** The records follows **

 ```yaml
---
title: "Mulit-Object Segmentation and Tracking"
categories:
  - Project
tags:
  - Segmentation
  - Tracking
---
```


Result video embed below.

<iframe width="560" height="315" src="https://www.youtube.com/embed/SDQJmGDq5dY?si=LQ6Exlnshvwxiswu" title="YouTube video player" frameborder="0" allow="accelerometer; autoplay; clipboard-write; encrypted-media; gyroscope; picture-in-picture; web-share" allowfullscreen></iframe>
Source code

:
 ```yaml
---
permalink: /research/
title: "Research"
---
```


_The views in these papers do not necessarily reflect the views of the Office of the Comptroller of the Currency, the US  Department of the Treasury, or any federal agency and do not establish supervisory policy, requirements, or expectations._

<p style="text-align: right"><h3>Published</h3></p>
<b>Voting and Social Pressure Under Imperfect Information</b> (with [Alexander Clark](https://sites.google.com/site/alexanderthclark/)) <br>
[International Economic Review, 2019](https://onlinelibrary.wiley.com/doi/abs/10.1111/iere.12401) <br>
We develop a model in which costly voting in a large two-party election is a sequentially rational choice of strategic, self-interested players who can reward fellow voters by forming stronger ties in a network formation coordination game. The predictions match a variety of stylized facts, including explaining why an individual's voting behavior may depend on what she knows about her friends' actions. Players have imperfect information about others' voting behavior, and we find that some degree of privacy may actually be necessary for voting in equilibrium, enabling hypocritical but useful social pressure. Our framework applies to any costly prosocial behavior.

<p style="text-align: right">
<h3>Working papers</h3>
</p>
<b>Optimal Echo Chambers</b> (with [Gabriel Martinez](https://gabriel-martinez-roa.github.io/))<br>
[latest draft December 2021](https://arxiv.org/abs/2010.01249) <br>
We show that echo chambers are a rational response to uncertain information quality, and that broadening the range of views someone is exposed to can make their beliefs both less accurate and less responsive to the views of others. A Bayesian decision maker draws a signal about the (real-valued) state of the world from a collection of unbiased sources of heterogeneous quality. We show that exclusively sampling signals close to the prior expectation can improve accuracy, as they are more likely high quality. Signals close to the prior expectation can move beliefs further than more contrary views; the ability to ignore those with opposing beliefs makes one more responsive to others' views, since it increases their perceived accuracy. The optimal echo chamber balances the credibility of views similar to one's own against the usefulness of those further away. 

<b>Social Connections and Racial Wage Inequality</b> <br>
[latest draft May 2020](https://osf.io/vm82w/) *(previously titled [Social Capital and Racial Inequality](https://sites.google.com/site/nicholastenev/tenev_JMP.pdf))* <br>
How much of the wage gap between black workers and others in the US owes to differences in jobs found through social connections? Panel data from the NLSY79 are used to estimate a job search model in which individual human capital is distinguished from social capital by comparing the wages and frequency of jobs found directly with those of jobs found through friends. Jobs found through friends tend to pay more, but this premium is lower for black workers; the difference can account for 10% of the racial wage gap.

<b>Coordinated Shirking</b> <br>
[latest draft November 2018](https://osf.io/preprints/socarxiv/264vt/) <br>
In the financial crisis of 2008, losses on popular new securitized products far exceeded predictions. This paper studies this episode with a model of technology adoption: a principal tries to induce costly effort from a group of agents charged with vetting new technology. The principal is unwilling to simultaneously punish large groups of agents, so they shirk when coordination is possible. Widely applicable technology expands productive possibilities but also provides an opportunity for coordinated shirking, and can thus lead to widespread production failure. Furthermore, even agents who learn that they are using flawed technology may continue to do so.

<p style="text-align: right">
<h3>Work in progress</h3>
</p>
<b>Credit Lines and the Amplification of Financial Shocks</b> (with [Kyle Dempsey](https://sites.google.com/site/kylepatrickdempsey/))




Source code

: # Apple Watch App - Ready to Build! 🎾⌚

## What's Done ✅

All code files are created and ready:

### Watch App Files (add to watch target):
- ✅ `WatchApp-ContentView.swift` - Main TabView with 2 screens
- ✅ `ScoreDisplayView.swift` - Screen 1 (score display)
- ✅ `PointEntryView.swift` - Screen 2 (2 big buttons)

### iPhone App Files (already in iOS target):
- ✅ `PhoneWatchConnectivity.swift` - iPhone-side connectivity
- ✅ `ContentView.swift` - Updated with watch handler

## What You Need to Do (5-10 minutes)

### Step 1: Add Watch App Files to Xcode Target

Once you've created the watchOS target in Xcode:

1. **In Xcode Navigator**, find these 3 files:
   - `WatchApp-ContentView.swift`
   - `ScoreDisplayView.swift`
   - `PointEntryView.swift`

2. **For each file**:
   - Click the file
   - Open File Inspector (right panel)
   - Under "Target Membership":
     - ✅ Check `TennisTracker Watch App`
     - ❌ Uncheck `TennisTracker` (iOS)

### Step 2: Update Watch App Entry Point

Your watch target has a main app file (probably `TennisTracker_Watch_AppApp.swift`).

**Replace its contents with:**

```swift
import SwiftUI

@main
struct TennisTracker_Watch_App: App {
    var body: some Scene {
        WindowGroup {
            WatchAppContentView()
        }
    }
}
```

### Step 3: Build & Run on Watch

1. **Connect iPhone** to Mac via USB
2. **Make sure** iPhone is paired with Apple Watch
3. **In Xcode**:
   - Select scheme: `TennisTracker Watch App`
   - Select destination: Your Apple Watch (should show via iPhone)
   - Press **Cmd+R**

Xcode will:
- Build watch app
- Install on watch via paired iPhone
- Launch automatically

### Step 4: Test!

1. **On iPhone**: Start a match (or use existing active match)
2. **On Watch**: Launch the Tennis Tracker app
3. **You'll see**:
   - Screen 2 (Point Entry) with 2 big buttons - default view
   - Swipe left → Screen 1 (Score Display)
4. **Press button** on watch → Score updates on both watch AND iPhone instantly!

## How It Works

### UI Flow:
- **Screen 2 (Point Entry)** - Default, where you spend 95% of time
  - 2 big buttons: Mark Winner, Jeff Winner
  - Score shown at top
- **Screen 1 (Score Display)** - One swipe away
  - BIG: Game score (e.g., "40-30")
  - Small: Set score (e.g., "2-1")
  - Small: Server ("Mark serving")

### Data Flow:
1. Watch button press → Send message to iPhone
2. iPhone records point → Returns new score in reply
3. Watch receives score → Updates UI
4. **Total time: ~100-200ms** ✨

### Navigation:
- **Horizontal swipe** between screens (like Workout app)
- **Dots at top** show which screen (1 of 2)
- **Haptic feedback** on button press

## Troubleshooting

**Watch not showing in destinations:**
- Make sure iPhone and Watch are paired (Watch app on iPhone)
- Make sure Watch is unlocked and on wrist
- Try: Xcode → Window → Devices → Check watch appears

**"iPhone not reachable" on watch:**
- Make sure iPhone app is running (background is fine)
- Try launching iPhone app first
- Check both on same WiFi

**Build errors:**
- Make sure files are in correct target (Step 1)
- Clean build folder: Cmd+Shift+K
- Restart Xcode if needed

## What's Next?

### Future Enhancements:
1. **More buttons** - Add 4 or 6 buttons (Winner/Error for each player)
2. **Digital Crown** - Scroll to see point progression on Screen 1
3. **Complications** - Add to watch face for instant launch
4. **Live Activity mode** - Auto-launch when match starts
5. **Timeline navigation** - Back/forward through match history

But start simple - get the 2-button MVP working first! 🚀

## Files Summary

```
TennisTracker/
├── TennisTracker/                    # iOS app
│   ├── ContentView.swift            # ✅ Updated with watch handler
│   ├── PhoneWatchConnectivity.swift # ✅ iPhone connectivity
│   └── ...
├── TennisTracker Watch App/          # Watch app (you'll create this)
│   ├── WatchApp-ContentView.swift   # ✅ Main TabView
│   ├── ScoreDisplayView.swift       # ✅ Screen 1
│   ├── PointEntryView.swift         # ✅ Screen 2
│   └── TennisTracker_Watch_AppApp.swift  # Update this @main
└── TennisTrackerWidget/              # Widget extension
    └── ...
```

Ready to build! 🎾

** End of The records **

What is required => Please give back the records exactly as written, beginning at the first line and including the line that holds "Result video embed below." as the last.

Answer box =>
 ```yaml
---
title: "Mulit-Object Segmentation and Tracking"
categories:
  - Project
tags:
  - Segmentation
  - Tracking
---
```


Result video embed below.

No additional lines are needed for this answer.